**** AVAILABLE RECORDS
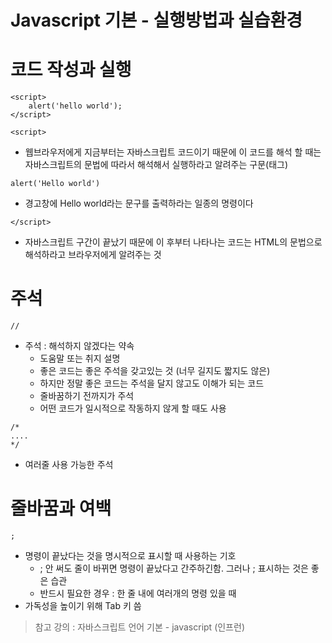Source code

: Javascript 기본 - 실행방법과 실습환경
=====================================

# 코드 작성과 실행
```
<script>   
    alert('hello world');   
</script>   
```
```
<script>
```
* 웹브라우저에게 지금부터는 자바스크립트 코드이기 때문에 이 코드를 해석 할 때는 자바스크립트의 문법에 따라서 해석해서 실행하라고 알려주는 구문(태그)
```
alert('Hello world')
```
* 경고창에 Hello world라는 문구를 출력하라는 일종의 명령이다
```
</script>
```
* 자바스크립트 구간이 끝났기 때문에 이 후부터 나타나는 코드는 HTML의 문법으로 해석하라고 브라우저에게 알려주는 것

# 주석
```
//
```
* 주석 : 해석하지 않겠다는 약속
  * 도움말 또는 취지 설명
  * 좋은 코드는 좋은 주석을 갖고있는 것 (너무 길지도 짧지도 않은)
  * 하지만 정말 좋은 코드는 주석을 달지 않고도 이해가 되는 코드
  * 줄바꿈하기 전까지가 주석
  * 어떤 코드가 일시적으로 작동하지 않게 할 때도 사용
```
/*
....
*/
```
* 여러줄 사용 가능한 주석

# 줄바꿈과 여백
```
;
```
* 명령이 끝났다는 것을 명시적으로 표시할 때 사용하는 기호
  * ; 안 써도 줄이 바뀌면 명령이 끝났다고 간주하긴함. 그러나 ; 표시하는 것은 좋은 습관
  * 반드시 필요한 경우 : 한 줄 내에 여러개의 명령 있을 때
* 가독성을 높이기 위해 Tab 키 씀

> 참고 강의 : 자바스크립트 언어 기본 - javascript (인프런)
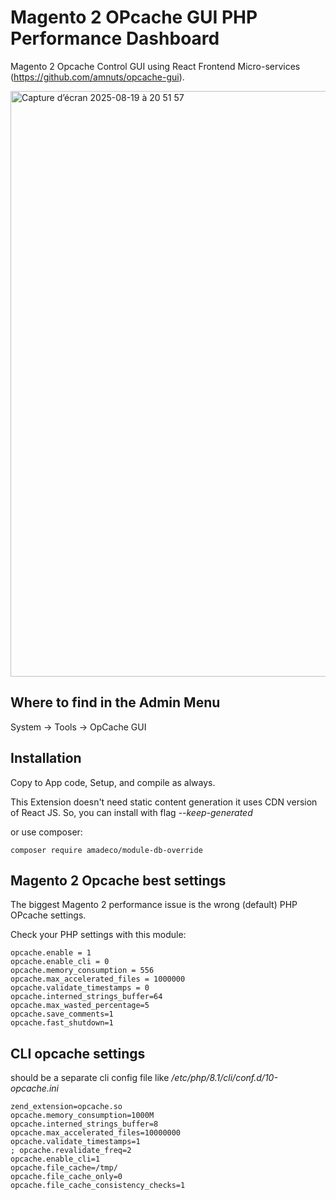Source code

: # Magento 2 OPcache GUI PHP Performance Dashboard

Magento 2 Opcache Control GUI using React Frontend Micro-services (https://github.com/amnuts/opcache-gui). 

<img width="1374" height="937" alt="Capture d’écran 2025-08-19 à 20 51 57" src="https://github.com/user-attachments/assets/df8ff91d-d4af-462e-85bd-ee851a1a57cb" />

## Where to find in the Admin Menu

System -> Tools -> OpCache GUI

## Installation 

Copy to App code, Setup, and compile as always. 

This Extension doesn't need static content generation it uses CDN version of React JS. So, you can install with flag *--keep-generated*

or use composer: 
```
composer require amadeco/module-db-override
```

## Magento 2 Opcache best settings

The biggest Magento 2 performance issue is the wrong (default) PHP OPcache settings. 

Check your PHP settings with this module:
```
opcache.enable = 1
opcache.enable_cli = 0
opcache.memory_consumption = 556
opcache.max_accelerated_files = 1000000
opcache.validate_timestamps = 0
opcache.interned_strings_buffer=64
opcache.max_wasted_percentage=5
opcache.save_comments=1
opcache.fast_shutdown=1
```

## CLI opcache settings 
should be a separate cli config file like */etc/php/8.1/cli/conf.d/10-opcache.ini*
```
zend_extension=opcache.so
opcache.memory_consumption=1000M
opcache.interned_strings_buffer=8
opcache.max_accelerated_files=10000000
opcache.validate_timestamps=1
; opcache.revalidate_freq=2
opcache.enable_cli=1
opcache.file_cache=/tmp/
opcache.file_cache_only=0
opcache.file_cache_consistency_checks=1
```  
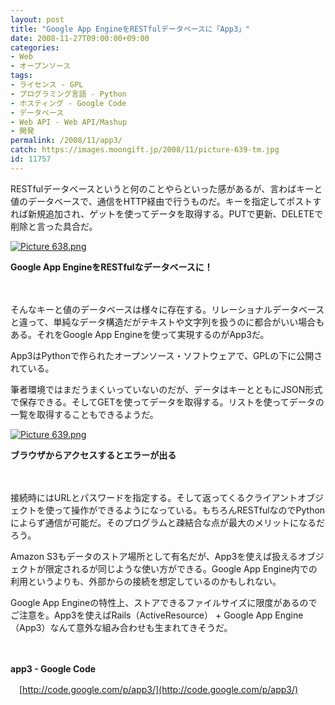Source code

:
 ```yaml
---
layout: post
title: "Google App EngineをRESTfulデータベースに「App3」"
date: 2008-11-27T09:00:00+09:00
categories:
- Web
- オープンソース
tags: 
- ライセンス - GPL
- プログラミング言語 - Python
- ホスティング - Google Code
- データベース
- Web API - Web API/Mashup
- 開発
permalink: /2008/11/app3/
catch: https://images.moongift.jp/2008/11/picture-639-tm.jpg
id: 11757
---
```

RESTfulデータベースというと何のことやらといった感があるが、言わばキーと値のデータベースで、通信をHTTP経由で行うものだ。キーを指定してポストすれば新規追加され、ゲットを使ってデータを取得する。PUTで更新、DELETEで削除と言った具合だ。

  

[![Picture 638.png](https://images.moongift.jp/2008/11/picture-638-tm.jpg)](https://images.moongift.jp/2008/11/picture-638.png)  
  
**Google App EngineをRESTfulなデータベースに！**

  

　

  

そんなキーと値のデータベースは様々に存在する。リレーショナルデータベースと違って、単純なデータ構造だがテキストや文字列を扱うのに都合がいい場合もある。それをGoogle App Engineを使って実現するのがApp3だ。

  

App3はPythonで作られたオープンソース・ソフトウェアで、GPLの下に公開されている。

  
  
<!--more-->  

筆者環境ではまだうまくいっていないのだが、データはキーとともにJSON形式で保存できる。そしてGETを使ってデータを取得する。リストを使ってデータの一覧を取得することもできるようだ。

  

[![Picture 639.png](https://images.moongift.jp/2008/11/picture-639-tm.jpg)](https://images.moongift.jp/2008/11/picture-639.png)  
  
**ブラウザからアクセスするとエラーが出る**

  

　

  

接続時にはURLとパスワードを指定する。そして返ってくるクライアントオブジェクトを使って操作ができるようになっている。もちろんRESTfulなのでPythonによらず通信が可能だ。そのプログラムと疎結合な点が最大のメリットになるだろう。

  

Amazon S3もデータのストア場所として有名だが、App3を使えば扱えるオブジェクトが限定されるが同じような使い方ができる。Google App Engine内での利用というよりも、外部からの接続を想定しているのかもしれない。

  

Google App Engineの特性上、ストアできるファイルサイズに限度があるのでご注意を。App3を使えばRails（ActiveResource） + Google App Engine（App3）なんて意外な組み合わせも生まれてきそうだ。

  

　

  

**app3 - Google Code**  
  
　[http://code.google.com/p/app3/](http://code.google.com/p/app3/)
********
◆ **ABOUT THIS TASK**: The exact lines from the beginning of the data through the one that contains "길지도 짧지도 않은)" must be given again, both ends included, and pictures must be left out.

◆ **RESPONSE TO THIS EXERCISE**:
Source code

: Javascript 기본 - 실행방법과 실습환경
=====================================

# 코드 작성과 실행
```
<script>   
    alert('hello world');   
</script>   
```
```
<script>
```
* 웹브라우저에게 지금부터는 자바스크립트 코드이기 때문에 이 코드를 해석 할 때는 자바스크립트의 문법에 따라서 해석해서 실행하라고 알려주는 구문(태그)
```
alert('Hello world')
```
* 경고창에 Hello world라는 문구를 출력하라는 일종의 명령이다
```
</script>
```
* 자바스크립트 구간이 끝났기 때문에 이 후부터 나타나는 코드는 HTML의 문법으로 해석하라고 브라우저에게 알려주는 것

# 주석
```
//
```
* 주석 : 해석하지 않겠다는 약속
  * 도움말 또는 취지 설명
  * 좋은 코드는 좋은 주석을 갖고있는 것 (너무 길지도 짧지도 않은)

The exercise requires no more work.